⟨

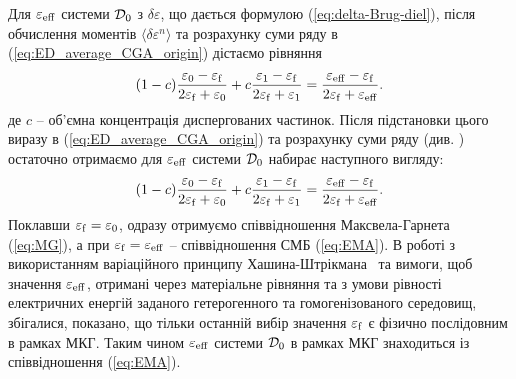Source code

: \documentclass[14pt,twoside]{vakthesis}
\begin{document}
Для $\varepsilon_{\rm eff}$ системи ${\cal D}_0$ з $\delta\varepsilon$, що дається формулою (\ref{eq:delta-Brug-diel}), після обчислення моментів $\langle \delta\varepsilon^n \rangle$ та розрахунку суми ряду  в (\ref{eq:ED_average_CGA_origin}) дістаємо рівняння 
\begin{equation}\label{eq:general-diel-CGA}
(1 - c) \frac{{\varepsilon}_0 - {\varepsilon}_{\rm f}}{2{\varepsilon}_{\rm f} + {\varepsilon}_0} + 
c \frac{{\varepsilon}_1 - {\varepsilon}_{\rm f}}{2{\varepsilon}_{\rm f} + {\varepsilon}_1} = \frac{\varepsilon_{\rm eff} - \varepsilon_{\rm f}}{2\varepsilon_{\rm f} + \varepsilon_{\rm eff}}.
\end{equation}
де $c$  -- об'ємна концентрація диспергованих частинок.
Після підстановки цього виразу в (\ref{eq:ED_average_CGA_origin}) та розрахунку суми ряду (див. \cite{Sushko2007, Sushko2017}) остаточно отримаємо для $\varepsilon_{\rm eff}$ системи ${\cal D}_0$ набирає наступного вигляду:
\begin{equation}\label{eq:general-diel-CGA}
(1 - c) \frac{{\varepsilon}_0 - {\varepsilon}_{\rm f}}{2{\varepsilon}_{\rm f} + {\varepsilon}_0} + 
c \frac{{\varepsilon}_1 - {\varepsilon}_{\rm f}}{2{\varepsilon}_{\rm f} + {\varepsilon}_1} = \frac{\varepsilon_{\rm eff} - \varepsilon_{\rm f}}{2\varepsilon_{\rm f} + \varepsilon_{\rm eff}}.
\end{equation}
Поклавши $\varepsilon_{\rm f} = \varepsilon_{0}$, одразу отримуємо співвідношення Максвела-Гарнета (\ref{eq:MG}), а при $\varepsilon_{\rm f} = \varepsilon_{\rm eff}$ -- співвідношення СМБ (\ref{eq:EMA}). В роботі \cite{Sushko2017} з використанням варіаційного принципу Хашина-Штрікмана~\cite{HS1962} та вимоги, щоб значення $\varepsilon_{\rm eff}$, отримані через матеріальне рівняння та з умови рівності електричних енергій заданого гетерогенного та гомогенізованого середовищ, збігалися, показано, що тільки останній вибір значення $\varepsilon_{\rm f}$ є фізично послідовним в рамках МКГ. Таким чином ${\varepsilon}_{\rm eff}$ системи ${\cal D}_0$ в рамках МКГ знаходиться із співвідношення (\ref{eq:EMA}).
\end{document}
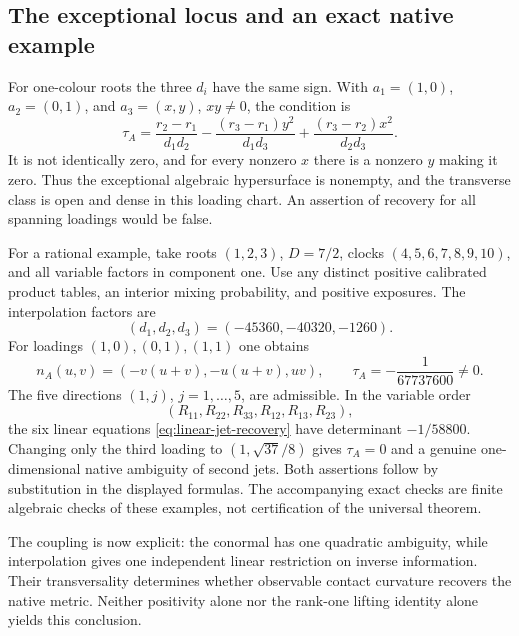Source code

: \subsection{The exceptional locus and an exact native example}
For one-colour roots the three $d_i$ have the same sign. With
$a_1=(1,0)$, $a_2=(0,1)$, and $a_3=(x,y)$, $xy\ne0$, the condition is
\[
 \tau_A=\frac{r_2-r_1}{d_1d_2}
       -\frac{(r_3-r_1)y^2}{d_1d_3}
       +\frac{(r_3-r_2)x^2}{d_2d_3}.
\]
It is not identically zero, and for every nonzero $x$ there is a nonzero $y$ making it zero. Thus the exceptional algebraic hypersurface is nonempty, and the transverse class is open and dense in this loading chart. An assertion of recovery for all spanning loadings would be false.

For a rational example, take roots $(1,2,3)$, $D=7/2$, clocks $(4,5,6,7,8,9,10)$, and all variable factors in component one. Use any distinct positive calibrated product tables, an interior mixing probability, and positive exposures. The interpolation factors are
\[
 (d_1,d_2,d_3)=(-45360,-40320,-1260).
\]
For loadings $(1,0),(0,1),(1,1)$ one obtains
\[
 n_A(u,v)=(-v(u+v),-u(u+v),uv),\qquad
 \tau_A=-\frac1{67737600}\ne0.
\]
The five directions $(1,j)$, $j=1,\ldots,5$, are admissible. In the variable order
\[ (R_{11},R_{22},R_{33},R_{12},R_{13},R_{23}), \]
the six linear equations \eqref{eq:linear-jet-recovery} have determinant $-1/58800$. Changing only the third loading to $(1,\sqrt{37}/8)$ gives $\tau_A=0$ and a genuine one-dimensional native ambiguity of second jets. Both assertions follow by substitution in the displayed formulas. The accompanying exact checks are finite algebraic checks of these examples, not certification of the universal theorem.

The coupling is now explicit: the conormal has one quadratic ambiguity, while interpolation gives one independent linear restriction on inverse information. Their transversality determines whether observable contact curvature recovers the native metric. Neither positivity alone nor the rank-one lifting identity alone yields this conclusion.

⟩

PROBLEM DETAILS:
Please state how many lines of the material contain the word "algebraic", giving the number alone.

EXPECTED ANSWER:
2